The JP Morgan fund launched in 2002 and has 16% exposure to office assets with the rest split between industrial and multifamily properties, IPE reported. It's been losing value in recent years, according to documents from the North Dakota Retirement Investment Office.
The $170M stake in the fund held by the North Dakota Legacy Fund was down a net 1.7% in 2025, an improvement from the 3.7% loss the prior year. The valuation of the North Dakota fund’s stake shrank by 9.7% over the last three years, but it still eked out 0.28% growth over a five-year timeline.
The private fund had $1.4B in assets as of late 2025, according to the Meketa Investment documents, which reportedly say the liquidation process is projected to take up to three years.

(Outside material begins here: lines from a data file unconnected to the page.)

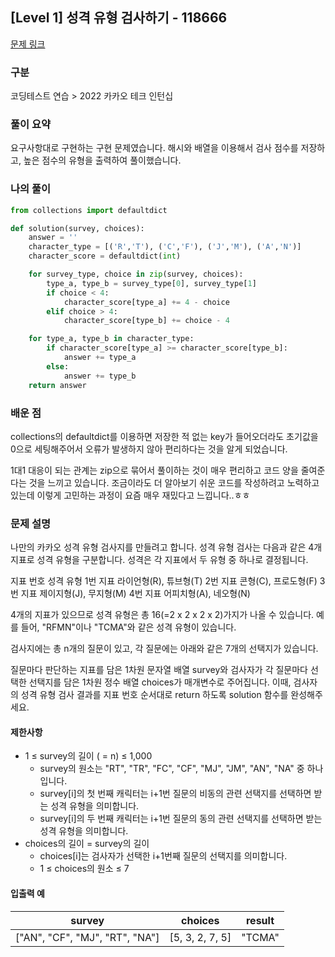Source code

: ## [Level 1] 성격 유형 검사하기 - 118666

[문제 링크](https://school.programmers.co.kr/learn/courses/30/lessons/118666)

### 구분

코딩테스트 연습 > 2022 카카오 테크 인턴십

### 풀이 요약

요구사항대로 구현하는 구현 문제였습니다. 해시와 배열을 이용해서 검사 점수를 저장하고, 높은 점수의 유형을 출력하여 풀이했습니다.

### 나의 풀이

```python
from collections import defaultdict

def solution(survey, choices):
    answer = ''
    character_type = [('R','T'), ('C','F'), ('J','M'), ('A','N')]
    character_score = defaultdict(int)

    for survey_type, choice in zip(survey, choices):
        type_a, type_b = survey_type[0], survey_type[1]
        if choice < 4:
            character_score[type_a] += 4 - choice
        elif choice > 4:
            character_score[type_b] += choice - 4

    for type_a, type_b in character_type:
        if character_score[type_a] >= character_score[type_b]:
            answer += type_a
        else:
            answer += type_b
    return answer
```

### 배운 점

collections의 defaultdict를 이용하면 저장한 적 없는 key가 들어오더라도 초기값을 0으로 세팅해주어서 오류가 발생하지 않아 편리하다는 것을 알게 되었습니다.

1대1 대응이 되는 관계는 zip으로 묶어서 풀이하는 것이 매우 편리하고 코드 양을 줄여준다는 것을 느끼고 있습니다. 조금이라도 더 알아보기 쉬운 코드를 작성하려고 노력하고 있는데 이렇게 고민하는 과정이 요즘 매우 재밌다고 느낍니다..ㅎㅎ

### 문제 설명

나만의 카카오 성격 유형 검사지를 만들려고 합니다.
성격 유형 검사는 다음과 같은 4개 지표로 성격 유형을 구분합니다. 성격은 각 지표에서 두 유형 중 하나로 결정됩니다.

지표 번호 성격 유형
1번 지표 라이언형(R), 튜브형(T)
2번 지표 콘형(C), 프로도형(F)
3번 지표 제이지형(J), 무지형(M)
4번 지표 어피치형(A), 네오형(N)

4개의 지표가 있으므로 성격 유형은 총 16(=2 x 2 x 2 x 2)가지가 나올 수 있습니다. 예를 들어, "RFMN"이나 "TCMA"와 같은 성격 유형이 있습니다.

검사지에는 총 n개의 질문이 있고, 각 질문에는 아래와 같은 7개의 선택지가 있습니다.

질문마다 판단하는 지표를 담은 1차원 문자열 배열 survey와 검사자가 각 질문마다 선택한 선택지를 담은 1차원 정수 배열 choices가 매개변수로 주어집니다. 이때, 검사자의 성격 유형 검사 결과를 지표 번호 순서대로 return 하도록 solution 함수를 완성해주세요.

<h4>제한사항</h4>

- 1 ≤ survey의 길이 ( = n) ≤ 1,000
  - survey의 원소는 "RT", "TR", "FC", "CF", "MJ", "JM", "AN", "NA" 중 하나입니다.
  - survey[i]의 첫 번째 캐릭터는 i+1번 질문의 비동의 관련 선택지를 선택하면 받는 성격 유형을 의미합니다.
  - survey[i]의 두 번째 캐릭터는 i+1번 질문의 동의 관련 선택지를 선택하면 받는 성격 유형을 의미합니다.
- choices의 길이 = survey의 길이
  - choices[i]는 검사자가 선택한 i+1번째 질문의 선택지를 의미합니다.
  - 1 ≤ choices의 원소 ≤ 7

<h4>입출력 예</h4>
<table>
        <thead><tr>
<th>survey</th>
<th>choices</th>
<th>result</th>
</tr>
</thead>
        <tbody>
<tr>
<td>["AN", "CF", "MJ", "RT", "NA"]</td>
<td>[5, 3, 2, 7, 5]</td>
<td>"TCMA"</td>
</tr>
</tbody>
      </table>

JPMorgan is closing the fund at a time when more investors are turning to real estate. Global funds raised $172B last year, up 13% from the prior year, with the five largest funds holding capital flows steady since 2022, according to a report from With Intelligence by S&P Global.
Funding levels are unlikely to reach the fever pitch seen in 2021 and 2022, the report’s authors wrote. Rising U.S. Treasury bond yields are pressuring borrowing costs, sucking wind out of the sails of capital markets after the first quarter saw a 25% jump in year-over-year transaction volume. For the month of April, year-over-year sales volume slumped 33% to $24.7B.